2. People are so sensitive nowadays that they’ve become uncomfortable uttering the words “Merry Christmas” for fear of insulting someone. No, it’s not “X-Mas”. It’s pronounced “Christmas”. What the hell does the ambiguous “X” stand for anyway?
3. Forgotten is the fact that Christmas is a religious holiday. Deal with it. You don’t see me getting bent out of shape over Hanukkah, Kwanzaa, or even Eid-al-adha.
4. Family gatherings often seem forced and uncomfortable. Coming from a large extended family, seeing them come together once a year reminds me why we all live far apart. I’m not sure how many more stories I can handle from my cousin who works in an Alligator farm in Australia, and I never look forward to seeing the smarmy uncle who always belittles your hard-won accomplishments.
5. The ailing relative who’s obviously not going to see another holiday. Go on, try to be cheerful while having an enthralling conversation with the gaunt hollow shell of Aunt Louise as she slumps immobile on the couch, forcefully sucking on an oxygen tube, her glassy eyes well aware that this is her last Christmas. Pretend nothing’s wrong. Act casual. Smile. I dare you.
6. The boss asks you to work during the holidays. Having served in the Air Force, I have a hard enough time trying to understand why veterans have to work on Veterans Day. Why do Christians (or anyone who observes the holiday) have to work during Christmas?
7. Buying gifts for the boss. It’s a time-honored tradition of sucking up that I hate but is almost required nowadays, especially if you have a boss like mine who actually does his job and runs interference for me so I can do my job. As a gripe, this ranks quite low on my list.
8. Traveling. Honestly, any form of traveling during the holiday season is an exercise is frustration and a source of deep seated smoldering hatred for all mankind. From the freeways to the airports to the parking lots, it’s during this most joyous of seasons that you realize that there’s far too many people on the face of this planet.
9. Rosie O’Donnell. A single season can not contain the amount of disgust I have for this hate-filled woman.
10. The influx of people in the gym on New Years day, taking up all of the equipment, failing to wipe their sweat off the bench after struggling to lift ninety-five pound reps, and refusing to rack their weights after use. Like clockwork I witness this phenomenon occur at the beginning of every year. These “resolution” crowds taper off after a couple of weeks, disappearing completely by the beginning of February.

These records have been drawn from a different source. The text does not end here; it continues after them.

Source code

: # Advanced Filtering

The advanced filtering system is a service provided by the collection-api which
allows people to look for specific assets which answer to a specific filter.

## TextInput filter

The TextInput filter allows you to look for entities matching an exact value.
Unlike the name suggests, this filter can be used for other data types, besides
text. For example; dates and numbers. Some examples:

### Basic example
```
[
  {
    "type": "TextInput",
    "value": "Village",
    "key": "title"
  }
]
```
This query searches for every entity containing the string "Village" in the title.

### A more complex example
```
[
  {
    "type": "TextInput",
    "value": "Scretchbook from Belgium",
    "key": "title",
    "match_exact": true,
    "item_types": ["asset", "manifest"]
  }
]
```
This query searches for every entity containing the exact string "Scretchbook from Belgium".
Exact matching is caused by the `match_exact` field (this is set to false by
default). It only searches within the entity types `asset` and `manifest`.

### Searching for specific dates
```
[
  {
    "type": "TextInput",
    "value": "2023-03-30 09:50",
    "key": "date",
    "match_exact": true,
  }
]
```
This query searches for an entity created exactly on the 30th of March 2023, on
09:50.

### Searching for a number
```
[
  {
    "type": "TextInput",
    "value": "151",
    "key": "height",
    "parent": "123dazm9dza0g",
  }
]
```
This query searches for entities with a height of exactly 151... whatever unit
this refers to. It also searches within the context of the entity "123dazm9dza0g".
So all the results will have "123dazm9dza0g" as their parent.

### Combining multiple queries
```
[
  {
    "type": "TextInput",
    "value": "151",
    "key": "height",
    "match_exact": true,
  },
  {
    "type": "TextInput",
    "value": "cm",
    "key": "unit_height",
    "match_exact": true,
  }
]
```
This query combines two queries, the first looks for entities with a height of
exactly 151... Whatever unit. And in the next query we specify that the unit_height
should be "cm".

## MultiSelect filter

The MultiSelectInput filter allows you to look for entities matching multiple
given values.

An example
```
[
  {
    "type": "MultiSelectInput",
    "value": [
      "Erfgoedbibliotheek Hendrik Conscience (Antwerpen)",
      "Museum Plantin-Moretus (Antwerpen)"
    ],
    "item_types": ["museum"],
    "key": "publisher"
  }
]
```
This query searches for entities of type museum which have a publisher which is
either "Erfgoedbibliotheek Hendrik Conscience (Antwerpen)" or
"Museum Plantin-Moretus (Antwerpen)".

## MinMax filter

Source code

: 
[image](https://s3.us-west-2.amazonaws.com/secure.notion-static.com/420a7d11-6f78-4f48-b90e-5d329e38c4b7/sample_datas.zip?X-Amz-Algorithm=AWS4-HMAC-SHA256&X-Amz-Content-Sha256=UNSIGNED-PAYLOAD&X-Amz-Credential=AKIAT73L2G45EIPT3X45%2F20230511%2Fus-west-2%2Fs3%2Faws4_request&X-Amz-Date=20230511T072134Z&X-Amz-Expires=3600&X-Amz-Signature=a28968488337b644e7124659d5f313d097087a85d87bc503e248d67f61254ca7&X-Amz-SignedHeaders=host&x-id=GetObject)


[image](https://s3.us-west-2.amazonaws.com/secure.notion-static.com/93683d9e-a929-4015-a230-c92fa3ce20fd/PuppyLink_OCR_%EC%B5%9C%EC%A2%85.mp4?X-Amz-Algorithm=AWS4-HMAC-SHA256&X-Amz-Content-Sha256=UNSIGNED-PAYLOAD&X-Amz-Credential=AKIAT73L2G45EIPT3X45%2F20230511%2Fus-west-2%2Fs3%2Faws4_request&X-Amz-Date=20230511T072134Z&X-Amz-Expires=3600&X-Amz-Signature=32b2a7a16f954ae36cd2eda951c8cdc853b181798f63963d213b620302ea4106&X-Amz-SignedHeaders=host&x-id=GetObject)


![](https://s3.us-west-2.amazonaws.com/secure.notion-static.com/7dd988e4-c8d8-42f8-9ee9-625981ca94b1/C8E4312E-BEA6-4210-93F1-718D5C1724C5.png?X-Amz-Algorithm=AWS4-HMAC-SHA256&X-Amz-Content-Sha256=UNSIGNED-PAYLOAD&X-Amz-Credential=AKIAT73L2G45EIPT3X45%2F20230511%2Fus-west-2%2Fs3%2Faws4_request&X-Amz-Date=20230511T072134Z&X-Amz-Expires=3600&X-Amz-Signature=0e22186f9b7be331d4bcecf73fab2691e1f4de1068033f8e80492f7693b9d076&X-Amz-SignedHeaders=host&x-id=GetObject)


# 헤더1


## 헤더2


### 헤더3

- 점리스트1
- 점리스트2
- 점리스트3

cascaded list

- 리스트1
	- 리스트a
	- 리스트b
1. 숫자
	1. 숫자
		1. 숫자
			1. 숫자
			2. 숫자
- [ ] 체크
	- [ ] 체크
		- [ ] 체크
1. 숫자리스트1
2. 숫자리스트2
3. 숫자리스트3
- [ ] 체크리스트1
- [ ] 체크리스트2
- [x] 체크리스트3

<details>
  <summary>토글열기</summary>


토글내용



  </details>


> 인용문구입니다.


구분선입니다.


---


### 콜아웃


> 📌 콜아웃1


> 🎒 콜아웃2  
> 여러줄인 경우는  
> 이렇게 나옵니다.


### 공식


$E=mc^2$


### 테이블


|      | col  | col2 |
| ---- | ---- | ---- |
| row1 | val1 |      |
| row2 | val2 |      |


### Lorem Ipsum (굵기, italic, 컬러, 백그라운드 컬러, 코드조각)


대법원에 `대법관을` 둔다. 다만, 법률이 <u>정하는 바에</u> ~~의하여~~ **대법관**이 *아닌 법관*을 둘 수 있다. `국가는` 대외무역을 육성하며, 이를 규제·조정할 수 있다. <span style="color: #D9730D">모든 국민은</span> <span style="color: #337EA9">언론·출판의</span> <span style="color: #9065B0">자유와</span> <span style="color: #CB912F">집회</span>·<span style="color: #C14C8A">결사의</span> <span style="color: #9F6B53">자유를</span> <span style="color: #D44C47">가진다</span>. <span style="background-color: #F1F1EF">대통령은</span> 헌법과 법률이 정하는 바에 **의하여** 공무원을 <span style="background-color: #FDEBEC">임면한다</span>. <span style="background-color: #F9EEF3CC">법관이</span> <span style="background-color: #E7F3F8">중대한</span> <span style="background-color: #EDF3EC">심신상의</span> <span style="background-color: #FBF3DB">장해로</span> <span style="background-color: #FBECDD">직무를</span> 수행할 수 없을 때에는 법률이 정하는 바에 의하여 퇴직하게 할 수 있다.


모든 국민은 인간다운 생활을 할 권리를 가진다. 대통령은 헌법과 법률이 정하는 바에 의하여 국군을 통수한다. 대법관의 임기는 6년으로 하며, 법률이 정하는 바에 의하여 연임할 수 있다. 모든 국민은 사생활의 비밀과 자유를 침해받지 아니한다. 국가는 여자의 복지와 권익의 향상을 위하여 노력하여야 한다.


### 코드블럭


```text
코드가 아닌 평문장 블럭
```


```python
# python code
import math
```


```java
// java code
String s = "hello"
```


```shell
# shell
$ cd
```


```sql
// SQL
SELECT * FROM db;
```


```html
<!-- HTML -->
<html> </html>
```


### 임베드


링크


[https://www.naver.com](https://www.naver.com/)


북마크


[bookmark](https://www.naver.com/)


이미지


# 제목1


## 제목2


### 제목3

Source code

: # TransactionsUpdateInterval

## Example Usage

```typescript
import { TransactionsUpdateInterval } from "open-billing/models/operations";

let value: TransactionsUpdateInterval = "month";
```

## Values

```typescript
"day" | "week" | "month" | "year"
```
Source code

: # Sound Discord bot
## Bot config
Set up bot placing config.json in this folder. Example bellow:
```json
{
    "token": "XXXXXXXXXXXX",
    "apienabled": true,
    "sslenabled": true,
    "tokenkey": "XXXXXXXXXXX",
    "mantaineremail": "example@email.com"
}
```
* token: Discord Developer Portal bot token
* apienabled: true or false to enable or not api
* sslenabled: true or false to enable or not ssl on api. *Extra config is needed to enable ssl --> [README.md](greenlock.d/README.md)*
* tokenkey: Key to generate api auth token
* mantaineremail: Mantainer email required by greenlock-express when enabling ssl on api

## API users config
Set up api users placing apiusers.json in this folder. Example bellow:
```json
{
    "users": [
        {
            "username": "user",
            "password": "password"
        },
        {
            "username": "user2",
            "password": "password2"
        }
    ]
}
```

Please, don’t misinterpret this post. I really do love the holidays. As the year winds down I can’t wait for Halloween, admittedly I’m a bit blase towards Thanksgiving, but I look forward to Christmas. Setting up the tree and decorations, wrapping gifts, and drinking enough eggnog to choke an inebriated indentured elf are among the things I like the most. If I can just avoid the pitfalls from my top ten list I’m good to go.